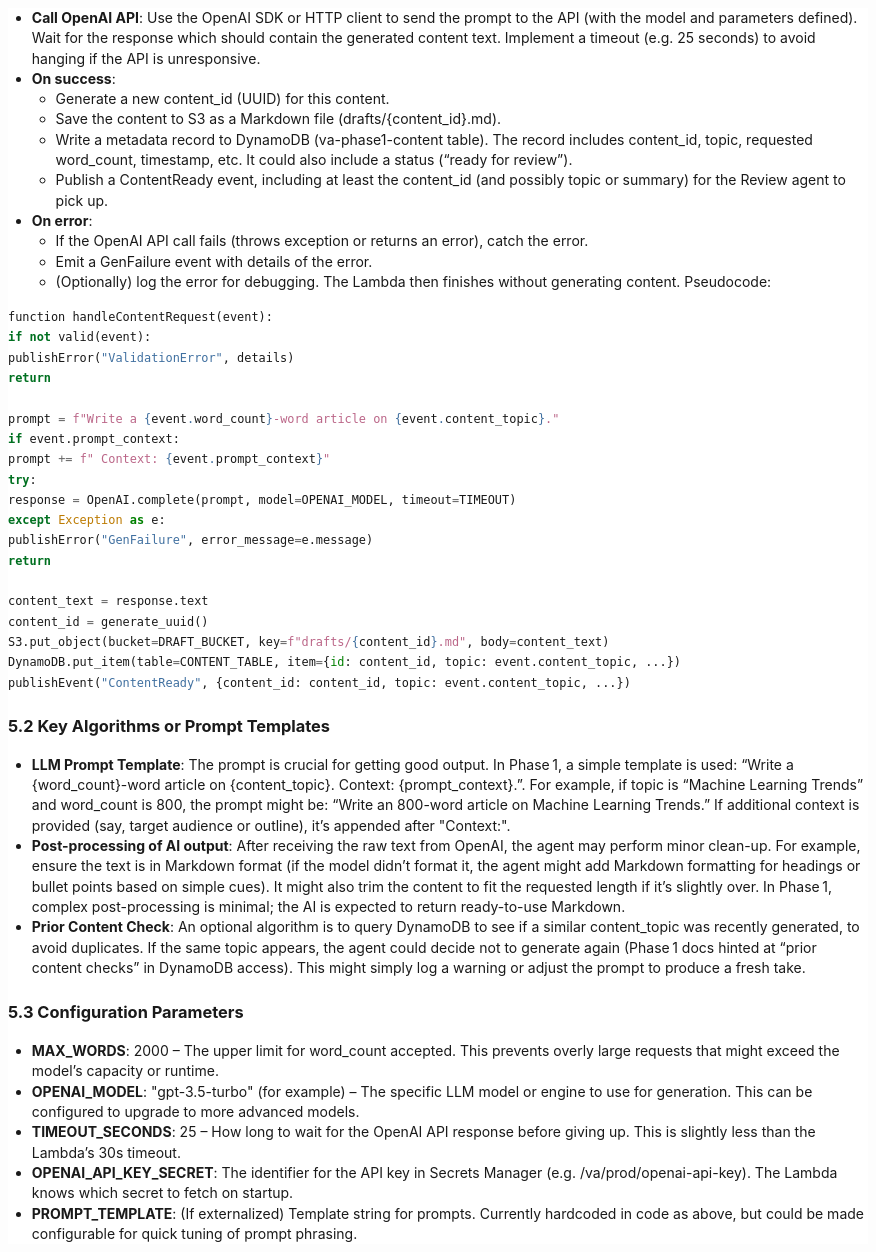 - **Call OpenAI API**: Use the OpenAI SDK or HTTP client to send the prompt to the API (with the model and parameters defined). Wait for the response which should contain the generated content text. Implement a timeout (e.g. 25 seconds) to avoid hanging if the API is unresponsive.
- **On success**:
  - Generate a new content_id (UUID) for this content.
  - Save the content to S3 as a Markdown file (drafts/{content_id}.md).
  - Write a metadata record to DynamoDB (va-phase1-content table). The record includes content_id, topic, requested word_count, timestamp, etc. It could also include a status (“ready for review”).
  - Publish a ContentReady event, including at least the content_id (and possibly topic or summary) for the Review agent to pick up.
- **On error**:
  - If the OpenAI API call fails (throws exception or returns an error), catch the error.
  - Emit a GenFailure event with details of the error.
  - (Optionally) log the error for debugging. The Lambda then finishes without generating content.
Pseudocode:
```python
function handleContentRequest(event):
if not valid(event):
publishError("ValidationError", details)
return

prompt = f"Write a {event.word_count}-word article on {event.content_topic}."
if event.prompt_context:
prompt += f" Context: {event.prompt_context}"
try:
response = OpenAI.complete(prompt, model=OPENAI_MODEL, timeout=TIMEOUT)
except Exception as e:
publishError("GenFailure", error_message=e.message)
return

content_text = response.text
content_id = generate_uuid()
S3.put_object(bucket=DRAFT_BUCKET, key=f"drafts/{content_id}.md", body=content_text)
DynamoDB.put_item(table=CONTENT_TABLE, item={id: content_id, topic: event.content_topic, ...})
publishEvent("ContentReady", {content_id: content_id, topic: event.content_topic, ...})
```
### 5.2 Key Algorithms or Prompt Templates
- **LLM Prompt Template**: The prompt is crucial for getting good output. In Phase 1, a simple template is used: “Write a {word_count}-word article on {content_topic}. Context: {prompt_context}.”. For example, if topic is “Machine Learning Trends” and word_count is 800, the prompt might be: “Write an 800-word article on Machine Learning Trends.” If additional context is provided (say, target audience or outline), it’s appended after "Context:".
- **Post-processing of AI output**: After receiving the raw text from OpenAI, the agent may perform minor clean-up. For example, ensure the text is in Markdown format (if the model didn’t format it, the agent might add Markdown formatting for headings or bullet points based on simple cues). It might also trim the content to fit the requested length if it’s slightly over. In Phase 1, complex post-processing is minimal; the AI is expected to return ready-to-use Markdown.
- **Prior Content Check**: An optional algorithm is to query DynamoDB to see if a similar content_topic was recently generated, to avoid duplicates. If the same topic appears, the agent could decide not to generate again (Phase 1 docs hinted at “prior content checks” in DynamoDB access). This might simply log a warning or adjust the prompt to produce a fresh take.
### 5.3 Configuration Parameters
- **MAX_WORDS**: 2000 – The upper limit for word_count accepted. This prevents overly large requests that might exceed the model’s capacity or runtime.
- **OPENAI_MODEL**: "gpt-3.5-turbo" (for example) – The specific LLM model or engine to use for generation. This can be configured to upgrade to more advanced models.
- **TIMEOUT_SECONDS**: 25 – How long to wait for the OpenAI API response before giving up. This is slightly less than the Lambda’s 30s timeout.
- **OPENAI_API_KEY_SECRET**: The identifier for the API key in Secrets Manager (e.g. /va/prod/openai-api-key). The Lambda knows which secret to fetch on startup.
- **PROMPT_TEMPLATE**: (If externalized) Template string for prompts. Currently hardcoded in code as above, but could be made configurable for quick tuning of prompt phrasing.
---
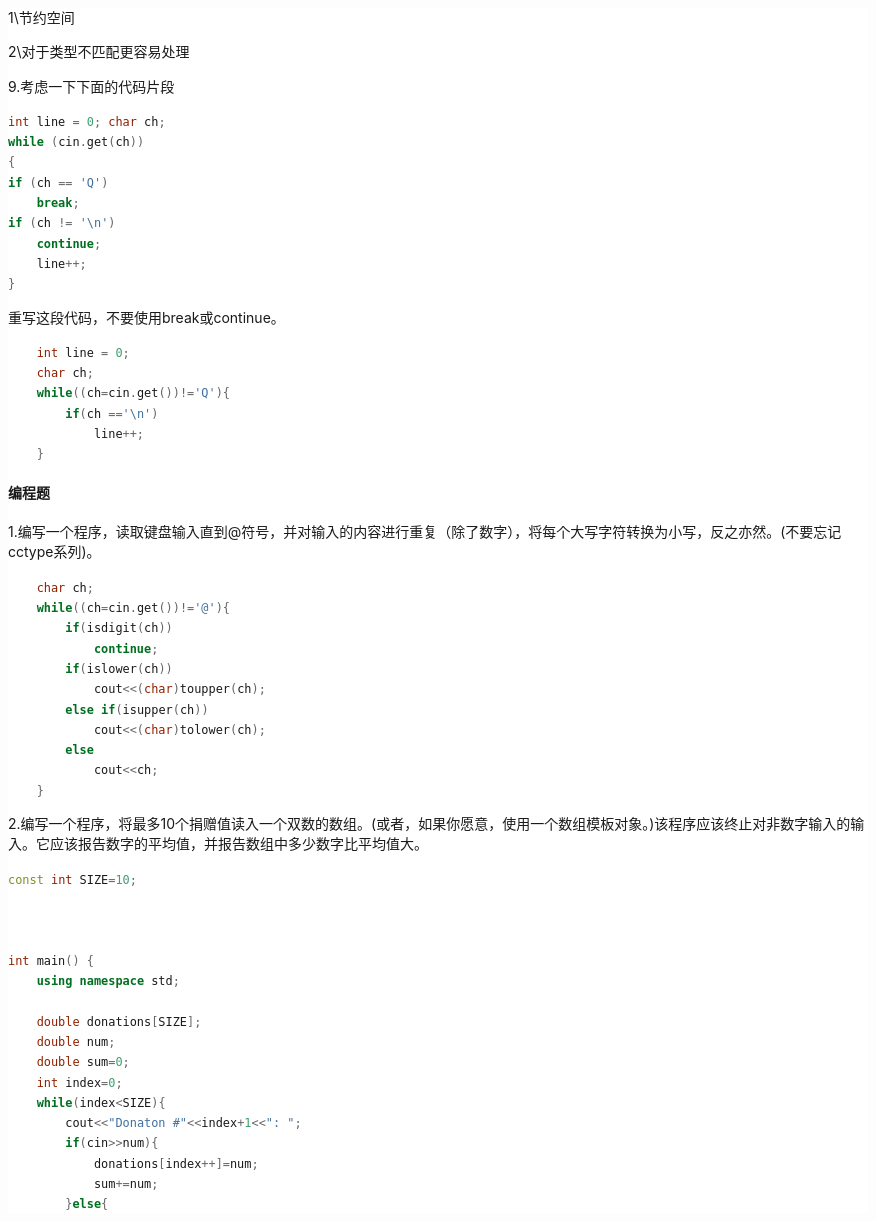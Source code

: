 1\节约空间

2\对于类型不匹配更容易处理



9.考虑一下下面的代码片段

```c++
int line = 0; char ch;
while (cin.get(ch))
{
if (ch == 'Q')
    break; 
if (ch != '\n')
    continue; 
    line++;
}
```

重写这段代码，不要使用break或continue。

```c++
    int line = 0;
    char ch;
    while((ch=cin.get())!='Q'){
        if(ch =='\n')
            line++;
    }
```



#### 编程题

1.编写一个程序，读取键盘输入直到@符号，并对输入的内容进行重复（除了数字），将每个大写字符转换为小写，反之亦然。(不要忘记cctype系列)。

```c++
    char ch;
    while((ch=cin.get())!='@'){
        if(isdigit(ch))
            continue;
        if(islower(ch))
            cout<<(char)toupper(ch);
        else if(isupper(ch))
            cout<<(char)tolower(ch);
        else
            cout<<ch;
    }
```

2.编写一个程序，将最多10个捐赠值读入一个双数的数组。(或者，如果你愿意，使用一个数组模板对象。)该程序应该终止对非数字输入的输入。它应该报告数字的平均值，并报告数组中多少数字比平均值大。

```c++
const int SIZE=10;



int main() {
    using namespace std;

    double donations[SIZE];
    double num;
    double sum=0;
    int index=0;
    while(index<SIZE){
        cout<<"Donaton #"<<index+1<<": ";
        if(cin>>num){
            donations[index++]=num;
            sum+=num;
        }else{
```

- _Exercise objective_:
Taking the entries above, copy word for word the lines from the one with "- **Call OpenAI" up to and including the one with "- Save the content", without any picture.

- _Answer box_:
 - **Call OpenAI API**: Use the OpenAI SDK or HTTP client to send the prompt to the API (with the model and parameters defined). Wait for the response which should contain the generated content text. Implement a timeout (e.g. 25 seconds) to avoid hanging if the API is unresponsive.
- **On success**:
  - Generate a new content_id (UUID) for this content.
  - Save the content to S3 as a Markdown file (drafts/{content_id}.md).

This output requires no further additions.